Le président russe, Vladimir Poutine, a profité du sommet de l’OCS, organisé, mardi, en visioconférence par l’Inde, actuellement à la tête de l’organisation, pour en remercier les membres pour le « soutien [apporté] aux actions des autorités russes visant à défendre l’ordre constitutionnel, la vie et la sécurité des citoyens » lors de la rébellion de la société paramilitaire Wagner, les 23 et 24 juin. « La Russie résiste de manière sûre et continuera de résister face aux pressions extérieures, aux sanctions et aux provocations », a-t-il ajouté.

Victoire diplomatique pour l’aile dure du régime
En devenant membre de cette alliance, Téhéran confirme son virage vers l’est, alors que le pays fait l’objet de sanctions américaines en raison de son programme nucléaire et qu’il est confronté à un isolement accru de la part de l’Occident, notamment après la répression brutale des manifestants depuis septembre 2022. Les pourparlers pour sauver l’accord sur le nucléaire iranien, caduc depuis le retrait unilatéral de Washington en 2018, n’ont, pour le moment, donné aucun résultat. Par ailleurs, Téhéran ne cesse de renforcer ses liens économiques et diplomatiques avec la Chine et la Russie. Pékin a également œuvré au rapprochement entre Téhéran et Riyad, en mars. Les deux rivaux régionaux n’avaient pas de relations depuis 2016.

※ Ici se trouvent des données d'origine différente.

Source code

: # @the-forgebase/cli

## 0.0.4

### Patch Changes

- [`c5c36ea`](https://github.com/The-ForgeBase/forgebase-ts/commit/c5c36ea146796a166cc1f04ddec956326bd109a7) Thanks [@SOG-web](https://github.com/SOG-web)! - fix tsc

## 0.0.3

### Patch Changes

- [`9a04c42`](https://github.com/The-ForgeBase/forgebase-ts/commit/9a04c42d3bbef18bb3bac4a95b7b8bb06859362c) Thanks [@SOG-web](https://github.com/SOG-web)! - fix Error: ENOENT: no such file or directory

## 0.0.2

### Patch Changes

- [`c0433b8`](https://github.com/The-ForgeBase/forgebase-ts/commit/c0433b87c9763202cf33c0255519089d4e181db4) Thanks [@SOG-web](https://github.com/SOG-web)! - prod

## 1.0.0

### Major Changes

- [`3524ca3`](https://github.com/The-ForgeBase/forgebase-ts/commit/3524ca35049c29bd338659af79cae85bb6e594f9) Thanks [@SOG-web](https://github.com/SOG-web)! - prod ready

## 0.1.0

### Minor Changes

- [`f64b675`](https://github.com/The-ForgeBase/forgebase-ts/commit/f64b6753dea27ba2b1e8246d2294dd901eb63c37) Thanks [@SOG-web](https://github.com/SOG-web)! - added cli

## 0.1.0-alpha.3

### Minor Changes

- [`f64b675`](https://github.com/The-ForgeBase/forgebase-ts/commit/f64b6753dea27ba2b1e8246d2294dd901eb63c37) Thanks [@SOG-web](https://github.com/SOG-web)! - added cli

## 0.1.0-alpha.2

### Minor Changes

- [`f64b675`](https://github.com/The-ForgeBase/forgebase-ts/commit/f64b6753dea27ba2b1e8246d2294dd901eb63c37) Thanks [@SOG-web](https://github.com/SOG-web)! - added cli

Dans ce contexte, l’adhésion de Téhéran à l’OCS est célébrée par les conservateurs du régime, aujourd’hui à la tête de toutes les instances du pays. Mardi, le quotidien ultraconservateur Kayhan a félicité le gouvernement du président Ebrahim Raïssi, appartenant lui aussi à l’aile dure, pour cette victoire diplomatique. « Sans accord nucléaire (…), nous sommes devenus membres officiels de Shanghaï », a titré le quotidien. Le même journal a critiqué l’ancien gouvernement d’Hassan Rohani pour avoir préféré négocier avec les Occidentaux.

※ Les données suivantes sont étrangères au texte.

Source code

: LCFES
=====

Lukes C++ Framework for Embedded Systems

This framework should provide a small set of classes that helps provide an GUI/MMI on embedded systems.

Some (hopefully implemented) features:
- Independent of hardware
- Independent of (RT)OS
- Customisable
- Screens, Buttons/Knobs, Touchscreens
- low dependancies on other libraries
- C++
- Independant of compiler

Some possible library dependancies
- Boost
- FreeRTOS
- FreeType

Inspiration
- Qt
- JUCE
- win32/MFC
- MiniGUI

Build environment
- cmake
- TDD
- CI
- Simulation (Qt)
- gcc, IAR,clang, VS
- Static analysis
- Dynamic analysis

Pour l’analyste énergétique Umud Shokri, l’adhésion de l’Iran à l’OCS est peu susceptible de favoriser le redressement de son économie, en difficulté. « Si Téhéran n’était pas sous le coup des sanctions américaines, son adhésion serait la plus grande victoire diplomatique de la présidence d’Ebrahim Raïssi, explique le chercheur. Or, compte tenu des problèmes endémiques des industries iraniennes [leur usure et leur insuffisance], la poursuite de l’embargo américain et l’issue incertaine des négociations nucléaires, cette adhésion n’a qu’une valeur symbolique et est bonne uniquement à être brandie et vantée à l’intérieur pays. »

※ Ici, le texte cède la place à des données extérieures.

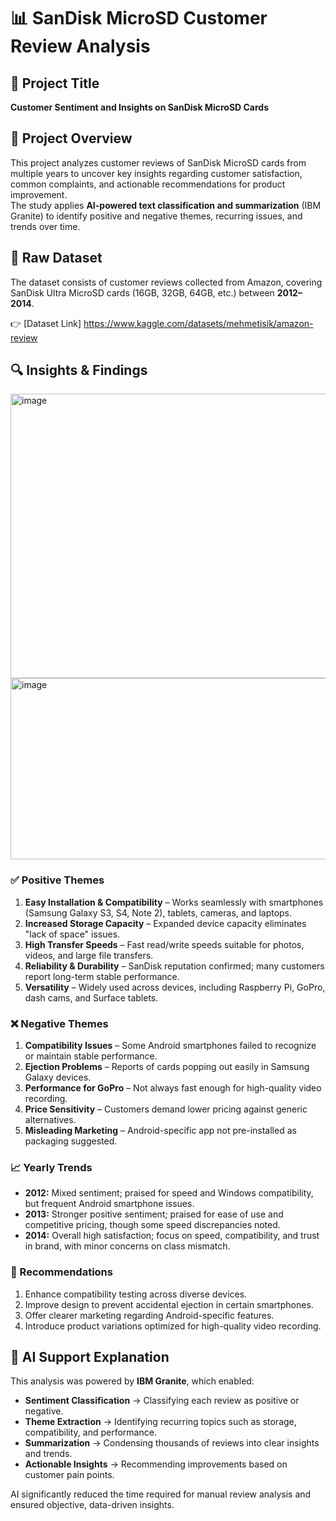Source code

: # 📊 SanDisk MicroSD Customer Review Analysis

## 📌 Project Title
**Customer Sentiment and Insights on SanDisk MicroSD Cards**

## 📖 Project Overview
This project analyzes customer reviews of SanDisk MicroSD cards from multiple years to uncover key insights regarding customer satisfaction, common complaints, and actionable recommendations for product improvement.  
The study applies **AI-powered text classification and summarization** (IBM Granite) to identify positive and negative themes, recurring issues, and trends over time.

## 📂 Raw Dataset
The dataset consists of customer reviews collected from Amazon, covering SanDisk Ultra MicroSD cards (16GB, 32GB, 64GB, etc.) between **2012–2014**.  

👉 [Dataset Link] https://www.kaggle.com/datasets/mehmetisik/amazon-review 

## 🔍 Insights & Findings
<img width="580" height="455" alt="image" src="https://github.com/user-attachments/assets/5b1641ee-a4f2-4fdf-8362-d2b01d1af4cd" />

<img width="515" height="290" alt="image" src="https://github.com/user-attachments/assets/dd002909-4756-4bdd-871e-1309dd0bab25" />

### ✅ Positive Themes
1. **Easy Installation & Compatibility** – Works seamlessly with smartphones (Samsung Galaxy S3, S4, Note 2), tablets, cameras, and laptops.  
2. **Increased Storage Capacity** – Expanded device capacity eliminates "lack of space" issues.  
3. **High Transfer Speeds** – Fast read/write speeds suitable for photos, videos, and large file transfers.  
4. **Reliability & Durability** – SanDisk reputation confirmed; many customers report long-term stable performance.  
5. **Versatility** – Widely used across devices, including Raspberry Pi, GoPro, dash cams, and Surface tablets.  

### ❌ Negative Themes
1. **Compatibility Issues** – Some Android smartphones failed to recognize or maintain stable performance.  
2. **Ejection Problems** – Reports of cards popping out easily in Samsung Galaxy devices.  
3. **Performance for GoPro** – Not always fast enough for high-quality video recording.  
4. **Price Sensitivity** – Customers demand lower pricing against generic alternatives.  
5. **Misleading Marketing** – Android-specific app not pre-installed as packaging suggested.  

### 📈 Yearly Trends
- **2012:** Mixed sentiment; praised for speed and Windows compatibility, but frequent Android smartphone issues.  
- **2013:** Stronger positive sentiment; praised for ease of use and competitive pricing, though some speed discrepancies noted.  
- **2014:** Overall high satisfaction; focus on speed, compatibility, and trust in brand, with minor concerns on class mismatch.  

### 📌 Recommendations
1. Enhance compatibility testing across diverse devices.  
2. Improve design to prevent accidental ejection in certain smartphones.  
3. Offer clearer marketing regarding Android-specific features.  
4. Introduce product variations optimized for high-quality video recording.  

## 🤖 AI Support Explanation
This analysis was powered by **IBM Granite**, which enabled:  
- **Sentiment Classification** → Classifying each review as positive or negative.  
- **Theme Extraction** → Identifying recurring topics such as storage, compatibility, and performance.  
- **Summarization** → Condensing thousands of reviews into clear insights and trends.  
- **Actionable Insights** → Recommending improvements based on customer pain points.  

AI significantly reduced the time required for manual review analysis and ensured objective, data-driven insights.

Selon les autorités iraniennes, l’industrie nationale du pétrole et du gaz naturel aura besoin de 160 milliards de dollars (147 milliards d’euros) dans les huit prochaines années pour empêcher que le pays ne devienne un Etat importateur. « Que l’Iran soit membre à part entière de l’OCS ou pas n’aura pas d’effet sur cela tant que les sanctions américaines sont en place, car l’Iran est incapable de profiter des technologies et des investissements chinois pour développer ses infrastructures », soutient Umud Shokri.